Macquarie Island’s trades team is gearing up for a busy year of renovation and reconstruction. About 400 tonnes of building materials were delivered on RSV Nuyina’s annual resupply voyage in May and extra tradespeople are on site to install temporary accommodation pods and overhaul the cramped and dingy living areas known as Garden Cove and the Bunkhouse.

The work itself is straightforward. Getting materials there is anything but.

“This project is really a logistical operation,” Macquarie Island Modernisation Program Lead, Paul Farrow, said.

“The construction techniques are quite simple. But the ship to shore logistics and the constraints with weather and wildlife and dealing with the Southern Ocean are very problematic.

“I can't emphasise enough how difficult it is.”

The accommodation pods, which will house five expeditioners, had to be craned from RSV Nuyina onto Lighter Amphibious Resupply Cargo (LARC) vessels and then driven through the surf to the station. They’ll take about ten weeks to install and include laundry facilities and quiet rooms.

The pods will mean people living in other accommodation blocks on station will be able to spread out across two rooms.

 “This is a trial this season,” Mr Farrow said.

“We'll get them up and running and then assess the feedback. What worked? What didn't work? Then we may go on to potentially install another one or two complexes.”

Asbestos removal training

The work is complicated by the fact all the old buildings are riddled with asbestos.

When pulling out old materials, workers have to be kitted out in two full-coverage protective suits with a respirator.

When they finish the shift, they have to move through a decontamination unit, where fibres are vacuumed off, they shower and their protective clothing is discarded into a bin at the other end.

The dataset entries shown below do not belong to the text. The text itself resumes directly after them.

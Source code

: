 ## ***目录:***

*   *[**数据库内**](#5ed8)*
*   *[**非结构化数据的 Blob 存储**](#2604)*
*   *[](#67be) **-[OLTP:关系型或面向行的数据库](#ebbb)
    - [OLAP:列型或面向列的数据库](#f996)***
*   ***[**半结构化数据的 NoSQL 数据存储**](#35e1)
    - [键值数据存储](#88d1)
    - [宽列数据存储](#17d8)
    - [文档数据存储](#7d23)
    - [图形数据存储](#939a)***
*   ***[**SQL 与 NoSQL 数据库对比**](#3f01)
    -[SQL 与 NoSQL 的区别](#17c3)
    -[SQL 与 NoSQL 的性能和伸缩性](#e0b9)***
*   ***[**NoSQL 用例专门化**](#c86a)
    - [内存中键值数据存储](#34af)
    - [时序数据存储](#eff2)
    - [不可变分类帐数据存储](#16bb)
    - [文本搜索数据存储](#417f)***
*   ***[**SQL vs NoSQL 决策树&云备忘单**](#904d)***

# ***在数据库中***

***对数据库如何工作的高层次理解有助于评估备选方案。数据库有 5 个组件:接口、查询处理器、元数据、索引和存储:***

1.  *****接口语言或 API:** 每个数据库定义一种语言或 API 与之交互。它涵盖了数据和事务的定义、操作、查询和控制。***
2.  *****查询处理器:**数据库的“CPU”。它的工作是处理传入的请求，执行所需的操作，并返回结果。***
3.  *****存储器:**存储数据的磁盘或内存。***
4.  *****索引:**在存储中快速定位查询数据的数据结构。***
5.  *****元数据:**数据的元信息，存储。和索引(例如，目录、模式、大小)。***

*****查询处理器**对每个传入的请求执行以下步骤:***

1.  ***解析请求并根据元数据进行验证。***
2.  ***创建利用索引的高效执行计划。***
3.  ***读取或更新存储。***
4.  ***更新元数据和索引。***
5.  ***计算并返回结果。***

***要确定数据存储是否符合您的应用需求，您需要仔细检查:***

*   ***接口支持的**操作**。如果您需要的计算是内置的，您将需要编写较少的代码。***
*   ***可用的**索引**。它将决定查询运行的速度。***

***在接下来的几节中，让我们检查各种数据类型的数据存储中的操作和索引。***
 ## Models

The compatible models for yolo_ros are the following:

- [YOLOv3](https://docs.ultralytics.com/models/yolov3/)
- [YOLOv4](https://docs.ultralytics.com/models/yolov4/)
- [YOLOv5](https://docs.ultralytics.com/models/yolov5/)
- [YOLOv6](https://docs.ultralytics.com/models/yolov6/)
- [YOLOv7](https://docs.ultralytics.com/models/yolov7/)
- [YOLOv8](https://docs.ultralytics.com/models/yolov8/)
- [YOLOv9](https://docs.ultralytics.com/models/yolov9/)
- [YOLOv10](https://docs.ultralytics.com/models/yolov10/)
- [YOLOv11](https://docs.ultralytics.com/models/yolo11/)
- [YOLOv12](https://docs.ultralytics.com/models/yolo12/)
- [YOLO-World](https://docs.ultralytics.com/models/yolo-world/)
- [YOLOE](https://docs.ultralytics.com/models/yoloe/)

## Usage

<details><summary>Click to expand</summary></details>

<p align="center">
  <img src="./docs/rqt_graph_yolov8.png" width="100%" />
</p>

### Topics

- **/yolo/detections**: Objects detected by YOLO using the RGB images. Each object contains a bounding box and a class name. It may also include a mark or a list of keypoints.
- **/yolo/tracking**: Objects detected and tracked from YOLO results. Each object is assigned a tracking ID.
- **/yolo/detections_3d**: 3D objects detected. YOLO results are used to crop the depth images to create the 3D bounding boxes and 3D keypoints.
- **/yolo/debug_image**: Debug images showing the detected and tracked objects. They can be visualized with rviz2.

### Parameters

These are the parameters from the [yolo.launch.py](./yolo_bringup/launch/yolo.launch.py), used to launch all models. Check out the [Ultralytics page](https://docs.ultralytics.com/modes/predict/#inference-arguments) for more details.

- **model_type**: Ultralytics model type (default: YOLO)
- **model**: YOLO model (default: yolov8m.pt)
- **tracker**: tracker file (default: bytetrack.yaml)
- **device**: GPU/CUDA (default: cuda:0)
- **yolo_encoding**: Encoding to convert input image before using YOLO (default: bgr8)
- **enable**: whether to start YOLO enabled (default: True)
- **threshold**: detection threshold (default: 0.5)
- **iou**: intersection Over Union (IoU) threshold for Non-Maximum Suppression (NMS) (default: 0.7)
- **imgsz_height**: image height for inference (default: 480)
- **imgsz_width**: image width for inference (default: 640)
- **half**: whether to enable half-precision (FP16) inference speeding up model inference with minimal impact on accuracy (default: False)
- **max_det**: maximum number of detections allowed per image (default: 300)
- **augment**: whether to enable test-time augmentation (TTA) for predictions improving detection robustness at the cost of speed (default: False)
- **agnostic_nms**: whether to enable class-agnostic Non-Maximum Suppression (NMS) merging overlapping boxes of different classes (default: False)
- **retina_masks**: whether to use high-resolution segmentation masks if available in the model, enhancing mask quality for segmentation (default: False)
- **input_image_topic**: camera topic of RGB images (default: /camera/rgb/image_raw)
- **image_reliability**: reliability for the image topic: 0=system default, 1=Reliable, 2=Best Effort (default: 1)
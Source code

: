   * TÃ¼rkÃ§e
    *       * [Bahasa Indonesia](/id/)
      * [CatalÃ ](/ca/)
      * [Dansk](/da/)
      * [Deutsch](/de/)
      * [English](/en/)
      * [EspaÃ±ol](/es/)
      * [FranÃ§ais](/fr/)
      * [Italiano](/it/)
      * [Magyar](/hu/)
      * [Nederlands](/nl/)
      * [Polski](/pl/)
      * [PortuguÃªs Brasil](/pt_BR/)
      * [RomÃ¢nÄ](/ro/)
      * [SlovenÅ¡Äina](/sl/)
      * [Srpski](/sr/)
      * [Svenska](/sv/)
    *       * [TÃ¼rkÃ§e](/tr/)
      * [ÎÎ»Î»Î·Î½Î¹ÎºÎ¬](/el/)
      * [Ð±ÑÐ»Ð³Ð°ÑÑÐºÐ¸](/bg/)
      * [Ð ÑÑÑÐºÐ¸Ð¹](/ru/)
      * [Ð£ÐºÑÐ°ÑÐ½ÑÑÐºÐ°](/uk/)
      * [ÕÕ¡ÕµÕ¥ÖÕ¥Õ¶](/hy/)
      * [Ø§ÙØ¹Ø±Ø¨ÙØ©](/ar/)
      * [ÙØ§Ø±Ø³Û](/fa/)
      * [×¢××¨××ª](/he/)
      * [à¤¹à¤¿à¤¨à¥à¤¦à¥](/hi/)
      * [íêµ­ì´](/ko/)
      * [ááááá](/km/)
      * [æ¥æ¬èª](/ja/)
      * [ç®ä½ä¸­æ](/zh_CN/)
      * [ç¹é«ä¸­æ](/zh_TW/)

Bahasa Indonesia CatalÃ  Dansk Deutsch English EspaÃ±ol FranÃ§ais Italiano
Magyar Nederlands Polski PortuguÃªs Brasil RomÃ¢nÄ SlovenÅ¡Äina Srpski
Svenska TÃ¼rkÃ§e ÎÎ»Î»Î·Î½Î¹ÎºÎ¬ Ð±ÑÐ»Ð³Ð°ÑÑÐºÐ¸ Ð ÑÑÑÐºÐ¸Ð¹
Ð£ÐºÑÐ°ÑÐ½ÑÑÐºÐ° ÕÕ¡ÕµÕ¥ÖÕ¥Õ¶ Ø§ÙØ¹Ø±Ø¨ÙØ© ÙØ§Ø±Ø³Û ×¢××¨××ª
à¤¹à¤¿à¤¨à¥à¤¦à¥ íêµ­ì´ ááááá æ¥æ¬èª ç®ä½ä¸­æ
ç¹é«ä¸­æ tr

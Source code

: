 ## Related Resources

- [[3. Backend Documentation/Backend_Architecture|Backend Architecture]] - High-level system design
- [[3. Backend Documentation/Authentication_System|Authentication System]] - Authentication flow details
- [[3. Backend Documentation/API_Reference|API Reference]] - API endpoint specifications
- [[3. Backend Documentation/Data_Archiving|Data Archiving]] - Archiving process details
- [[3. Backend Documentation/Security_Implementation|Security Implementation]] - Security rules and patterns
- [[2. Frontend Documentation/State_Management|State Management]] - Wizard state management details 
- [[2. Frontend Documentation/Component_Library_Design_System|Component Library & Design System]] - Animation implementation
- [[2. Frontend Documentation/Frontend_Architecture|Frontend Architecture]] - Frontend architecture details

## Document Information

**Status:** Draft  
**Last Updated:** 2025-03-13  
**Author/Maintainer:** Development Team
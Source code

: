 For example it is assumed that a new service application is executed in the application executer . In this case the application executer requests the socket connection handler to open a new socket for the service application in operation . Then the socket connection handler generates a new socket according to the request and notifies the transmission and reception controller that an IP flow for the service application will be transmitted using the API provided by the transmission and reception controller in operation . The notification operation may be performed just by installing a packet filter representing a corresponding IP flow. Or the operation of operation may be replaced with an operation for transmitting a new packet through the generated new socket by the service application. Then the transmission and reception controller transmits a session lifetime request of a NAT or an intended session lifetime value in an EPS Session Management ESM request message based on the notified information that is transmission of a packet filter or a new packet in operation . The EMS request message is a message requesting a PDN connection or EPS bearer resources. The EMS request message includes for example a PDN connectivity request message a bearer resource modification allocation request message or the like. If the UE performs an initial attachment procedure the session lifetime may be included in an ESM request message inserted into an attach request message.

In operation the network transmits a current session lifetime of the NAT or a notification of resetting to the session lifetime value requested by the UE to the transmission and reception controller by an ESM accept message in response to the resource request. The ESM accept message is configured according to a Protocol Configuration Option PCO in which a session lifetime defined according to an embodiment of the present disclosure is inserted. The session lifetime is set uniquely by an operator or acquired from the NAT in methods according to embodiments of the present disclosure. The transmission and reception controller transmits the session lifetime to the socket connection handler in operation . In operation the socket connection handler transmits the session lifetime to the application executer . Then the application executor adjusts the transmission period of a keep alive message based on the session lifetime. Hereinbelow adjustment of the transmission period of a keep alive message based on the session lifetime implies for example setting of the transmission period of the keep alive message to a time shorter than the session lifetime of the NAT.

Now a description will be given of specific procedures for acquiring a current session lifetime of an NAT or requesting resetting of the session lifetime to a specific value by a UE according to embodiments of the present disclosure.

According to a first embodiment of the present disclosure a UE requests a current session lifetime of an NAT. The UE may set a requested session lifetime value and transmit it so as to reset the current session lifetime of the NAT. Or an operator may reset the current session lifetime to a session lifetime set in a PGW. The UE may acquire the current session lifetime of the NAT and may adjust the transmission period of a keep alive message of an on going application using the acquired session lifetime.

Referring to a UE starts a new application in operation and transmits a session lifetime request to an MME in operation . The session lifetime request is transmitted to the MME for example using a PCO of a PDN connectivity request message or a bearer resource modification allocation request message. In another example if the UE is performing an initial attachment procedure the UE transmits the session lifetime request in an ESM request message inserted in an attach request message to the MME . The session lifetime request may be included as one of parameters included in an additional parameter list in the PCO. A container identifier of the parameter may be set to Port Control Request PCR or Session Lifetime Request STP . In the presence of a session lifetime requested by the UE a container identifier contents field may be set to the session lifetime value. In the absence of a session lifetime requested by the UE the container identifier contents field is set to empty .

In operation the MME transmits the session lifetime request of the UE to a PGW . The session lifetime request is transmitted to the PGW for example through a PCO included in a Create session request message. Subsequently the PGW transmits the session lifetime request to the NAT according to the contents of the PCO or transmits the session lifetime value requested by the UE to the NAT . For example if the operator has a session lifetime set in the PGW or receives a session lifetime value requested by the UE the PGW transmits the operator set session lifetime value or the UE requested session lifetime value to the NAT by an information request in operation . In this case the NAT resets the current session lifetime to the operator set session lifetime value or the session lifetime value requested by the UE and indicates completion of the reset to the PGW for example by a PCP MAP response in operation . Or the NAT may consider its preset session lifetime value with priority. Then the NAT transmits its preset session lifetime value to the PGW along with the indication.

All contaminated building materials are double-bagged and stored in line with Australian standards before being shipped back to Australia for disposal in deep burial sites.

It’s not a small problem. When the accommodation block known as Hass House was renovated last year, about 17 tonnes of asbestos-contaminated material was removed.

“All our tradespeople are trained up in asbestos removal," Building Trades Supervisor Cameron Lea said.

“Carpenters complete high-level training so they can deal with all types of asbestos.

“Other trades do the B-class training, which lets them deal with asbestos sheeting, so they can help the carpenters if required.”

Three of six field huts being replaced

Three of the island’s six field huts, used for wildlife monitoring and other science projects, are also being replaced.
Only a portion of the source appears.